Entre élections, concrétisation de la zone de libre-échange et grands événements sportifs, l’année 2020 promet d’être haletante sur le continent.
L’année 2019 a été riche pour l’Afrique. Et surprenante. Il y a un an, peu auraient prédit la chute de l’Algérien Abdelaziz Bouteflika et du Soudanais Omar el-Bechir, deux caciques du pouvoir poussés à la démission par leurs populations. Peu s’attendaient, aussi, à la disparition du président tunisien Béji Caïd Essebsi, survenue le 25 juillet. Sa mort précipitera les élections, mais prouvera au monde qu’en Tunisie la démocratie est bien une réalité, huit ans après la chute de Zine el-Abidine Ben Ali. L’Éthiopie a, elle aussi, fait rayonner le continent à l’international. Son Premier ministre Abiy Ahmed a reçu, en octobre, le prix Nobel de la paix, qui récompense notamment ses efforts en faveur de la fin du conflit avec l’Érythrée.
Mais en 2020, c’est à l’aval du peuple éthiopien que le dirigeant sera soumis.
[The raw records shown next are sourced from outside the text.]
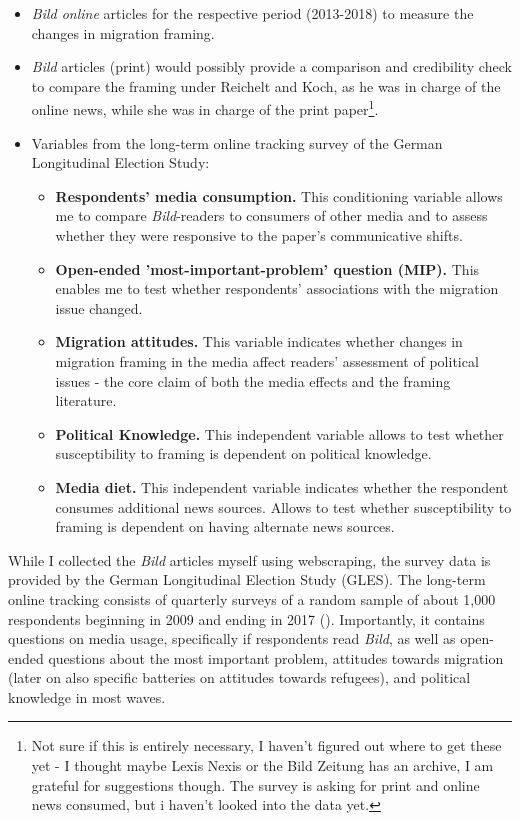 \documentclass{article}
\begin{document}
\begin{itemize}
    \item \textit{Bild online} articles for the respective period (2013-2018) to measure the changes in migration framing.
    \item \textit{Bild} articles (print) would possibly provide a comparison and credibility check to compare the framing under Reichelt and Koch, as he was in charge of the online news, while she was in charge of the print paper\footnote{Not sure if this is entirely necessary, I haven't figured out where to get these yet - I thought maybe Lexis Nexis or the Bild Zeitung has an archive, I am grateful for suggestions though. The survey is asking for print and online news consumed, but i haven't looked into the data yet.}.
    \item Variables from the long-term online tracking survey of the German Longitudinal Election Study:
    \begin{itemize}
        \item \textbf{Respondents' media consumption.} This conditioning variable allows me to compare \textit{Bild}-readers to consumers of other media and to assess whether they were responsive to the paper's communicative shifts.
        \item \textbf{Open-ended 'most-important-problem' question (MIP).} This enables me to test whether respondents' associations with the migration issue changed.
        \item \textbf{Migration attitudes.} This variable indicates whether changes in migration framing in the media affect readers' assessment of political issues - the core claim of both the media effects and the framing literature.
        \item \textbf{Political Knowledge.} This independent variable allows to test whether susceptibility to framing is dependent on political knowledge.
        \item \textbf{Media diet.} This independent variable indicates whether the respondent consumes additional news sources. Allows to test whether susceptibility to framing is dependent on having alternate news sources.
    \end{itemize}
\end{itemize}

While I collected the \textit{Bild} articles myself using webscraping, the survey data is provided by the German Longitudinal Election Study (GLES). The long-term online tracking consists of quarterly surveys of a random sample of about 1,000 respondents beginning in 2009 and ending in 2017 (\cite{GLES2019LongTermTracking}). Importantly, it contains questions on media usage, specifically if respondents read \textit{Bild}, as well as open-ended questions about the most important problem, attitudes towards migration (later on also specific batteries on attitudes towards refugees), and political knowledge in most waves.
\end{document}
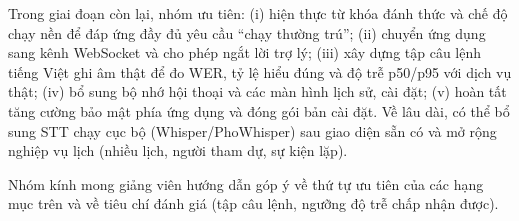 Trong giai đoạn còn lại, nhóm ưu tiên: (i) hiện thực từ khóa đánh thức và chế độ chạy nền để đáp ứng đầy đủ yêu cầu “chạy thường trú”; (ii) chuyển ứng dụng sang kênh WebSocket và cho phép ngắt lời trợ lý; (iii) xây dựng tập câu lệnh tiếng Việt ghi âm thật để đo WER, tỷ lệ hiểu đúng và độ trễ p50/p95 với dịch vụ thật; (iv) bổ sung bộ nhớ hội thoại và các màn hình lịch sử, cài đặt; (v) hoàn tất tăng cường bảo mật phía ứng dụng và đóng gói bản cài đặt. Về lâu dài, có thể bổ sung STT chạy cục bộ (Whisper/PhoWhisper) sau giao diện sẵn có và mở rộng nghiệp vụ lịch (nhiều lịch, người tham dự, sự kiện lặp).

Nhóm kính mong giảng viên hướng dẫn góp ý về thứ tự ưu tiên của các hạng mục trên và về tiêu chí đánh giá (tập câu lệnh, ngưỡng độ trễ chấp nhận được).
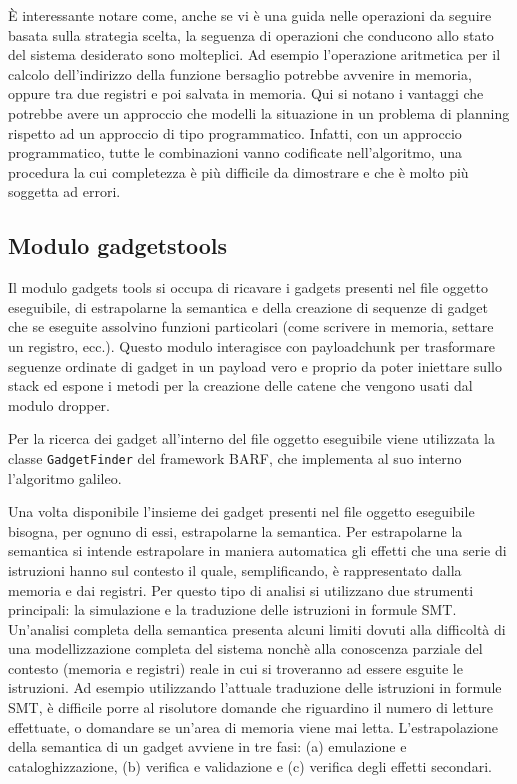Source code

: È interessante notare come, anche se vi è una guida nelle operazioni
da seguire basata sulla strategia scelta, la seguenza di operazioni
che conducono allo stato del sistema desiderato sono molteplici. Ad
esempio l'operazione aritmetica per il calcolo dell'indirizzo della
funzione bersaglio potrebbe avvenire in memoria, oppure tra due
registri e poi salvata in memoria. Qui si notano i vantaggi che
potrebbe avere un approccio che modelli la situazione in un problema
di planning rispetto ad un approccio di tipo programmatico. Infatti,
con un approccio programmatico, tutte le combinazioni vanno codificate
nell'algoritmo, una procedura la cui completezza è più difficile da
dimostrare e che è molto più soggetta ad errori.

\subsection{Modulo gadgetstools}

Il modulo gadgets tools si occupa di ricavare i gadgets presenti nel
file oggetto eseguibile, di estrapolarne la semantica e della
creazione di sequenze di gadget che se eseguite assolvino funzioni
particolari (come scrivere in memoria, settare un registro,
ecc.). Questo modulo interagisce con payloadchunk per trasformare
seguenze ordinate di gadget in un payload vero e proprio da poter
iniettare sullo stack ed espone i metodi per la creazione delle catene
che vengono usati dal modulo dropper.

Per la ricerca dei gadget all'interno del file oggetto eseguibile
viene utilizzata la classe \lstinline{GadgetFinder} del framework
BARF, che implementa al suo interno l'algoritmo galileo\cite{roemer-12}. 


Una volta disponibile l'insieme dei gadget presenti nel file oggetto
eseguibile bisogna, per ognuno di essi, estrapolarne la semantica. Per
estrapolarne la semantica si intende estrapolare in maniera automatica
gli effetti che una serie di istruzioni hanno sul contesto il quale,
semplificando, è rappresentato dalla memoria e dai registri. Per
questo tipo di analisi si utilizzano due strumenti principali: la
simulazione e la traduzione delle istruzioni in formule
SMT. Un'analisi completa della semantica presenta alcuni limiti dovuti
alla difficoltà di una modellizzazione completa del sistema nonchè
alla conoscenza parziale del contesto (memoria e registri) reale in
cui si troveranno ad essere esguite le istruzioni. Ad esempio
utilizzando l'attuale traduzione delle istruzioni in formule SMT, è
difficile porre al risolutore domande che riguardino il numero di
letture effettuate, o domandare se un'area di memoria viene mai
letta. L'estrapolazione della semantica di un gadget avviene in tre
fasi: (a) emulazione e cataloghizzazione, (b) verifica e validazione e
(c) verifica degli effetti secondari.

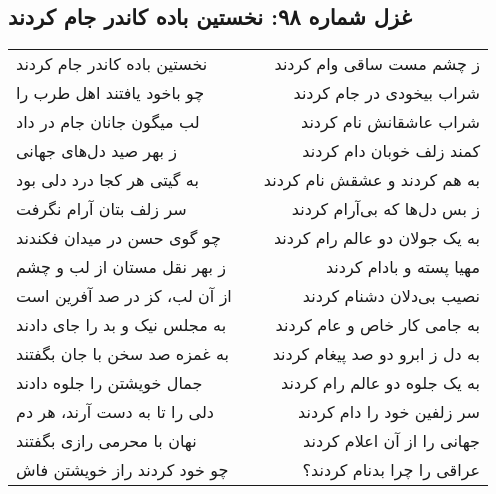 \begin{center}
\section*{غزل شماره ۹۸: نخستین باده کاندر جام کردند}
\label{sec:098}
\begin{longtable}{l p{0.5cm} r}
نخستین باده کاندر جام کردند
&&
ز چشم مست ساقی وام کردند
\\
چو باخود یافتند اهل طرب را
&&
شراب بیخودی در جام کردند
\\
لب میگون جانان جام در داد
&&
شراب عاشقانش نام کردند
\\
ز بهر صید دل‌های جهانی
&&
کمند زلف خوبان دام کردند
\\
به گیتی هر کجا درد دلی بود
&&
به هم کردند و عشقش نام کردند
\\
سر زلف بتان آرام نگرفت
&&
ز بس دل‌ها که بی‌آرام کردند
\\
چو گوی حسن در میدان فکندند
&&
به یک جولان دو عالم رام کردند
\\
ز بهر نقل مستان از لب و چشم
&&
مهیا پسته و بادام کردند
\\
از آن لب، کز در صد آفرین است
&&
نصیب بی‌دلان دشنام کردند
\\
به مجلس نیک و بد را جای دادند
&&
به جامی کار خاص و عام کردند
\\
به غمزه صد سخن با جان بگفتند
&&
به دل ز ابرو دو صد پیغام کردند
\\
جمال خویشتن را جلوه دادند
&&
به یک جلوه دو عالم رام کردند
\\
دلی را تا به دست آرند، هر دم
&&
سر زلفین خود را دام کردند
\\
نهان با محرمی رازی بگفتند
&&
جهانی را از آن اعلام کردند
\\
چو خود کردند راز خویشتن فاش
&&
عراقی را چرا بدنام کردند؟
\\
\end{longtable}
\end{center}
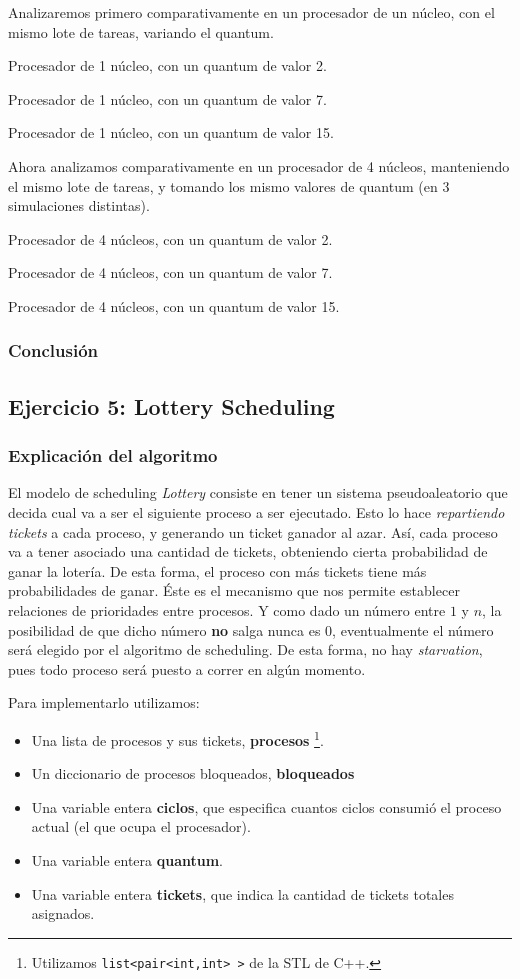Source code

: \documentclass[a4paper]{article}
\begin{document}
Analizaremos primero comparativamente en un procesador de un núcleo, con el
mismo lote de tareas, variando el quantum.

Procesador de 1 núcleo, con un quantum de valor 2.

Procesador de 1 núcleo, con un quantum de valor 7.

Procesador de 1 núcleo, con un quantum de valor 15.

Ahora analizamos comparativamente en un procesador de 4 núcleos, manteniendo
el mismo lote de tareas, y tomando los mismo valores de quantum (en 3
simulaciones distintas).

Procesador de 4 núcleos, con un quantum de valor 2.

Procesador de 4 núcleos, con un quantum de valor 7.

Procesador de 4 núcleos, con un quantum de valor 15.

\subsubsection{Conclusión}

\subsection{Ejercicio 5: Lottery Scheduling}
\subsubsection{Explicación del algoritmo}
El modelo de scheduling \textit{Lottery} consiste en tener un sistema
pseudoaleatorio que decida cual va a ser el siguiente proceso a ser
ejecutado. Esto lo hace \textit{repartiendo tickets} a cada proceso, y
generando un ticket ganador al azar. Así, cada
proceso va a tener asociado una cantidad de tickets, obteniendo
cierta probabilidad de ganar la lotería. De esta forma, el proceso con más
tickets tiene más probabilidades de ganar. Éste es el mecanismo que nos
permite establecer relaciones de prioridades entre procesos.
Y como dado un número entre $1$ y $n$, la posibilidad de que dicho número
\textbf{no} salga nunca es $0$, eventualmente el número será elegido por el
algoritmo de scheduling. De esta forma, no hay \textit{starvation}, pues
todo proceso será puesto a correr en algún momento.

Para implementarlo utilizamos:
\begin{itemize}
\item Una lista de procesos y sus tickets, \textbf{procesos}
\footnote{Utilizamos \verb|list<pair<int,int> >| de la STL de C++.}.
\item Un diccionario de procesos bloqueados, \textbf{bloqueados}
\item Una variable entera \textbf{ciclos}, que especifica cuantos ciclos
consumió el proceso actual (el que ocupa el procesador).
\item Una variable entera \textbf{quantum}.
\item Una variable entera \textbf{tickets}, que indica la cantidad de
tickets totales asignados.
\end{itemize}
\end{document}
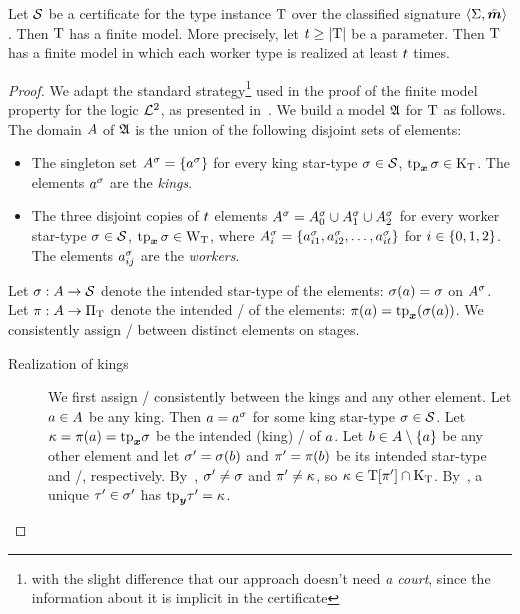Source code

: \begin{theorem}\label{lem:cert-expand}
Let $\mathcal{S}$ be a certificate for the type instance $\mathrm{T}$ over the classified
signature $\left\langle \mathrm{\Sigma},\bar{\bm{m}} \right\rangle$.
Then $\mathrm{T}$ has a finite model.
More precisely, let $t \geq \left|\mathrm{T}\right|$ be a parameter.
Then $\mathrm{T}$ has a finite model in which each worker type is realized at least
$t$ times.
\end{theorem}
\begin{proof}
We adapt the standard strategy\footnote{with the slight difference that our
approach doesn't need \emph{a court}, since the information about it is implicit
in the certificate} used in the proof of the finite model property for the logic
$\mathcal{L}^{2}$, as presented in~\cite{gradel1999logics}.
We build a model $\mathfrak{A}$ for $\mathrm{T}$ as follows.
The domain $A$ of $\mathfrak{A}$ is the union of the following disjoint sets of
elements:
\begin{itemize}
  \item
  The singleton set $A^{\sigma} = \left\{a^{\sigma}\right\}$ for every king star-type
  $\sigma\in\mathcal{S}$, $\operatorname{tp}_{\bm{x}}\sigma \in {\mathrm{K}}_{\mathrm{T}}$.
  The elements $a^{\sigma}$ are the \emph{kings}.
  \item 
  The three disjoint copies of $t$ elements
  $A^{\sigma} = A^{\sigma}_{0} \cup A^{\sigma}_{1} \cup A^{\sigma}_{2}$ for every
  worker star-type $\sigma \in \mathcal{S}$, $\operatorname{tp}_{\bm{x}}\sigma \in {\mathrm{W}}_{\mathrm{T}}$,
  where $A^{\sigma}_{i} = \left\{a^{\sigma}_{i 1}, a^{\sigma}_{i 2}, \dots,
  a^{\sigma}_{i t}\right\}$ for $i \in \left\{0,1,2\right\}$.
  The elements $a^{\sigma}_{i j}$ are the \emph{workers}.
\end{itemize}
Let $\sigma : A \to \mathcal{S}$ denote the intended star-type of the elements:
$\sigma(a) = \sigma$ on $A^{\sigma}$.
Let $\pi : A \to {\Pi}_{\mathrm{T}}$ denote the intended \onetype/ of the elements:
$\pi(a) = \mathrm{tp}_{\bm{x}}(\sigma(a))$.
We consistently assign \twotypes/ between distinct elements on stages.
\begin{description}
  \item[Realization of kings]
  We first assign \twotypes/ consistently between the kings and any other
  element.
  Let $a\in A$ be any king.
  Then $a = a^{\sigma}$ for some king star-type $\sigma\in\mathcal{S}$.
  Let $\kappa = \pi(a) = \mathrm{tp}_{\bm{x}}\sigma$ be the intended (king) \onetype/ of $a$.
  Let $b \in A \setminus \left\{a\right\}$ be any other element and let
  ${\sigma'}=\sigma(b)$ and ${\pi'}=\pi(b)$ be its intended star-type and
  \onetype/, respectively.
  By~, ${\sigma'} \neq \sigma$ and ${\pi'} \neq \kappa$,
  so $\kappa \in \mathrm{T}[{\pi'}] \cap {\mathrm{K}}_{\mathrm{T}}$.
  By~, a unique ${\tau'}\in{\sigma'}$ has $\mathrm{tp}_{\bm{y}}{\tau'} = \kappa$.

\end{description}
\end{proof}
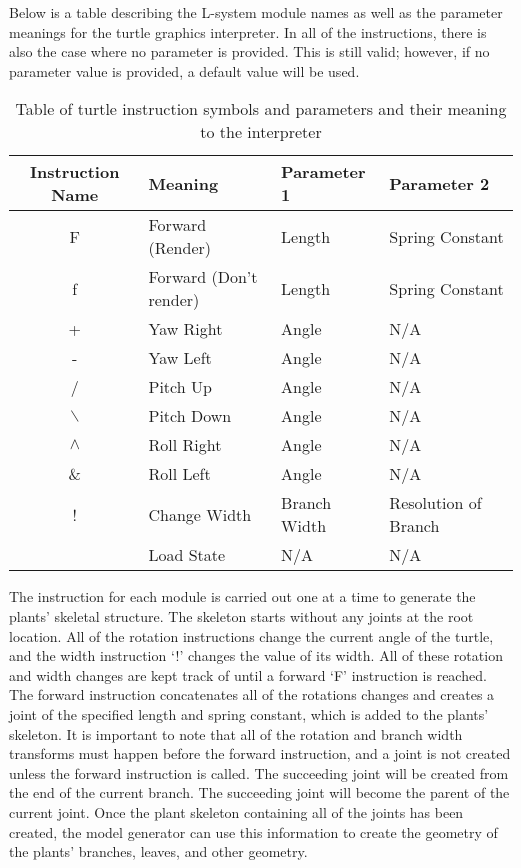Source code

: Below is a table describing the L-system module names as well as the parameter meanings for the turtle graphics interpreter. In all of the instructions, there is also the case where no parameter is provided. This is still valid; however, if no parameter value is provided, a default value will be used.

\begin{table}[h!]
\centering
\begin{tabular}{ | c | l | l | l |}
\hline
	Instruction Name  & Meaning					& Parameter 1 	& Parameter 2 					\\  
\hline
\hline
	F 				&	Forward (Render)		& Length		& Spring Constant				\\
\hline
	f 				&	Forward (Don't render)	& Length 		& Spring Constant				\\
\hline
	+ 				&	Yaw	Right				& Angle 		&	N/A							\\
\hline
	- 				&	Yaw Left				& Angle			&	N/A							\\
\hline
	/ 				&	Pitch Up				& Angle			&	N/A							\\
\hline
	$\backslash$ 	&	Pitch Down				& Angle			&	N/A							\\
\hline
	$\land$ 		&	Roll Right				& Angle			&	N/A							\\
\hline
	\& 				&	Roll Left				& Angle 		&	N/A							\\
\hline
	! 				&	Change Width			& Branch Width	&	Resolution of Branch		\\
\hline
	[ 				&	Save State				& N/A			&	N/A							\\
\hline
	] 				&	Load State				& N/A 			&	N/A							\\
\hline
\end{tabular}
\caption{Table of turtle instruction symbols and parameters and their meaning to the interpreter}
\label{instruction table 1}
\end{table}
\FloatBarrier

\noindent
The instruction for each module is carried out one at a time to generate the plants' skeletal structure. The skeleton starts without any joints at the root location. All of the rotation instructions change the current angle of the turtle, and the width instruction `!' changes the value of its width. All of these rotation and width changes are kept track of until a forward `F' instruction is reached. The forward instruction concatenates all of the rotations changes and creates a joint of the specified length and spring constant, which is added to the plants' skeleton. It is important to note that all of the rotation and branch width transforms must happen before the forward instruction, and a joint is not created unless the forward instruction is called. The succeeding joint will be created from the end of the current branch. The succeeding joint will become the parent of the current joint. Once the plant skeleton containing all of the joints has been created, the model generator can use this information to create the geometry of the plants' branches, leaves, and other geometry.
En mai, il se frottera aux urnes des élections législatives. Même si, désormais, sa nouvelle composition, le Parti de la prospérité (PP), lui assure l’adhésion d’un grand nombre de votants – le parti fusionne la plupart des organisations politiques du pays, hors Front de libération du peuple du Tigré (TPLF) –, le vote fera office de test à la politique engagée depuis deux ans par Abiy Ahmed. Les revendications nationalistes de certaines régions d’Éthiopie, où persistent les violences intercommunautaires, s’inviteront certainement dans la campagne.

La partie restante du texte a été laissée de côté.